Not long ago I was about to walk into Ralphs Market when I was accosted by a petitioneer (if there is such a word). He was a black man in his mid-40s I would say, tall, neatly dressed with a business-like demeanor.

“Excuse me, sir,” he said. “Are you registered to vote?” I didn’t really want to deal with whatever his story was going to be, but I have suuuuch a guilty conscience that I admitted to being a registered voter and gave him what attention I could spare from thoughts of my shopping list. He smiled and asked if I would sign a petition to create a constitutional amendment, defining marriage as a union between a man and a woman. That got my full attention.

“You want to ban gay marriage?” I asked, a little bit surprised. He nodded, saying that the Bible called homosexuality an abomination. After a moment I smiled and said I would sign, if he would sign the petition I had in my car (I didn’t really have one) banning inter-racial marriage. Now he paused for a moment, trying to decide whether or not I was serious. “First of all,” I said, “if the Bible does say that homosexuality is an abomination, what that tells me is that there were homosexuals in biblical times just as there are now – and if there were, then God made them – and if God made them, they’re good enough for me. Second of all, what goes on in someone else’s bedroom is none of your damn business.”

By this time, steam was coming out of this guy’s ears, but fortunately for me, he must have signed a pledge not to kill anybody while he was out petitioning, ‘cause he sure looked like he wanted to kill me. Instead, he simply turned and walked away.

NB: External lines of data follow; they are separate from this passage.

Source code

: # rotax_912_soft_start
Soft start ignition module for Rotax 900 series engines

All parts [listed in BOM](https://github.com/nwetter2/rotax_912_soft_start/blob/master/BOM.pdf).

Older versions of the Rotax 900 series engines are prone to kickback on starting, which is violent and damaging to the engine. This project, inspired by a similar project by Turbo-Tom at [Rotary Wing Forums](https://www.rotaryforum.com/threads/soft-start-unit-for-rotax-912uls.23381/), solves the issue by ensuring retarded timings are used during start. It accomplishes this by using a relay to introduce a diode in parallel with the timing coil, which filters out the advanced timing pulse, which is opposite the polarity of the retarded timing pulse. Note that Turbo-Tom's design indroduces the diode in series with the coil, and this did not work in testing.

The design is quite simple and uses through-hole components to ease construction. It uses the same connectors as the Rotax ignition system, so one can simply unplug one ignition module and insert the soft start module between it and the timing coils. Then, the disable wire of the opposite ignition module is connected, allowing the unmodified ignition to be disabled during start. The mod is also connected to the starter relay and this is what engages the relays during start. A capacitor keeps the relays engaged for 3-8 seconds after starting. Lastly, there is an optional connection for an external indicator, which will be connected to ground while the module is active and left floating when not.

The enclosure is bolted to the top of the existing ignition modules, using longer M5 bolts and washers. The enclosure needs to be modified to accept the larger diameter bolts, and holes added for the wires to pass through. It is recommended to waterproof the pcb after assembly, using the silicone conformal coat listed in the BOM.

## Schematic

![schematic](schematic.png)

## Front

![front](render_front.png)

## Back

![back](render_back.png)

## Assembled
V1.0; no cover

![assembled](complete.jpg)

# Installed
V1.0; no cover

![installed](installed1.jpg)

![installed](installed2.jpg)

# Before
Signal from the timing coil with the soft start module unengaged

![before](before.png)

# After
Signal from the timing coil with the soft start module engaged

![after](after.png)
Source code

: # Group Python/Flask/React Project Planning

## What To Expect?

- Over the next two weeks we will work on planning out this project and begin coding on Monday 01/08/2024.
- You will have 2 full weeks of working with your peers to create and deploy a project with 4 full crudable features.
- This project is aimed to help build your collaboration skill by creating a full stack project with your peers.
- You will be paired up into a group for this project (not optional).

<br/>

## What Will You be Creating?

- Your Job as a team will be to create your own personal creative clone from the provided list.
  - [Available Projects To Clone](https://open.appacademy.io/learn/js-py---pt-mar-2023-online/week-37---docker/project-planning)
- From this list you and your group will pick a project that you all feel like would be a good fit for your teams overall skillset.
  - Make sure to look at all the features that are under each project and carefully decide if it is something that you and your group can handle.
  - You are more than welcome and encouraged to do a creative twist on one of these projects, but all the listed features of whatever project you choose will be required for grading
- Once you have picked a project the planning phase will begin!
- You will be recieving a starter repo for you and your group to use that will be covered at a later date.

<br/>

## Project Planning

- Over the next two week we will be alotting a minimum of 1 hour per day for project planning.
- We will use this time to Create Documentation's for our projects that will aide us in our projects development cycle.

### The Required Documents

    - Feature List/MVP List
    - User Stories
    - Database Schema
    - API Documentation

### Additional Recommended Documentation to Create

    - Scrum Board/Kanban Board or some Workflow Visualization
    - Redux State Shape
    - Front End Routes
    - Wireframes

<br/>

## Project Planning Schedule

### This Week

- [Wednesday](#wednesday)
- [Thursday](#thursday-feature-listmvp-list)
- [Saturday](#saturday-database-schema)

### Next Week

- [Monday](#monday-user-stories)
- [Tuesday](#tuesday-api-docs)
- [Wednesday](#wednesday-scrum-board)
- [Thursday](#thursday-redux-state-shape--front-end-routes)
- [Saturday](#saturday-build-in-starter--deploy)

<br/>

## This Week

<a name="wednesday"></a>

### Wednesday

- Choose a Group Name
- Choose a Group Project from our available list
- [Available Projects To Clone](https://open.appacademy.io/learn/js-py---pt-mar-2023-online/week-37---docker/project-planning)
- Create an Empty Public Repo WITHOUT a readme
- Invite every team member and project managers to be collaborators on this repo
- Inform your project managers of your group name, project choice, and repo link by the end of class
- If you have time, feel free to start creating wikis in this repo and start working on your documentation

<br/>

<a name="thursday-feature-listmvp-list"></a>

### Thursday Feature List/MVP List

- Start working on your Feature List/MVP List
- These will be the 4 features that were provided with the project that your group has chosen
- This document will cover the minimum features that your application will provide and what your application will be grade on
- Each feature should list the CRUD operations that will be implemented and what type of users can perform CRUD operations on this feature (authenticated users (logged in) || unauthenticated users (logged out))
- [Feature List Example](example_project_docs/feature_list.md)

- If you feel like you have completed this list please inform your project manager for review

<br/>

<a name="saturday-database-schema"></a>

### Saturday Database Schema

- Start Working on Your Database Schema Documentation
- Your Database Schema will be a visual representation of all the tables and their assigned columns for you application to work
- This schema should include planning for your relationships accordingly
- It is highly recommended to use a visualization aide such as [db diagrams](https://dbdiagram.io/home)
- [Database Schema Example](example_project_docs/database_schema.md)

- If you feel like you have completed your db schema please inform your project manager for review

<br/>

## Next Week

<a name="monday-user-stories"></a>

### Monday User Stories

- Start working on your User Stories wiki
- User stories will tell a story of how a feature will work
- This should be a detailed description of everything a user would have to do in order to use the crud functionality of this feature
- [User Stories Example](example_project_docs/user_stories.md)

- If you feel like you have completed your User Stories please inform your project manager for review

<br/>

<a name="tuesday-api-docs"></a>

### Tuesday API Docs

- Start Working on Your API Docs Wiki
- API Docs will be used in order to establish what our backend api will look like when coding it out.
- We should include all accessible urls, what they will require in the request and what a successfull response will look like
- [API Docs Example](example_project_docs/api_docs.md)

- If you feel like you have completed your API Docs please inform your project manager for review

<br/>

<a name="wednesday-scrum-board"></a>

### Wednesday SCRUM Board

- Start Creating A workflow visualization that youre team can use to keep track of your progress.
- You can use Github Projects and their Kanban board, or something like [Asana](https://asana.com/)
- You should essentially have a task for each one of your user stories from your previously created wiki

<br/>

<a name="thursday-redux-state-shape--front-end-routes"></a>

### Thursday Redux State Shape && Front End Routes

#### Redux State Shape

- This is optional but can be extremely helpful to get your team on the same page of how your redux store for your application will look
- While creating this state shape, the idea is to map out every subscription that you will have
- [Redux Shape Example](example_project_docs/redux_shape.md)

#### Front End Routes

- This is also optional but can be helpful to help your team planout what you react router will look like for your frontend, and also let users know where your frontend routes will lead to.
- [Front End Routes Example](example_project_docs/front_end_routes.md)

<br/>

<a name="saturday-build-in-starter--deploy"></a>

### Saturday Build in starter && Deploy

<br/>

The California Supreme Court ruled today that no law may be passed preventing same-sex marriages in the state of California. It ruled further that any law curtailing the activities of any person on the basis of their sexual orientation was patently unconstitutional. You wouldn’t think such a law would even be necessary. You wouldn’t think that the guarantees of full citizenship would have to be reaffirmed for any law-abiding citizen. Well, better to have it in writing, I suppose.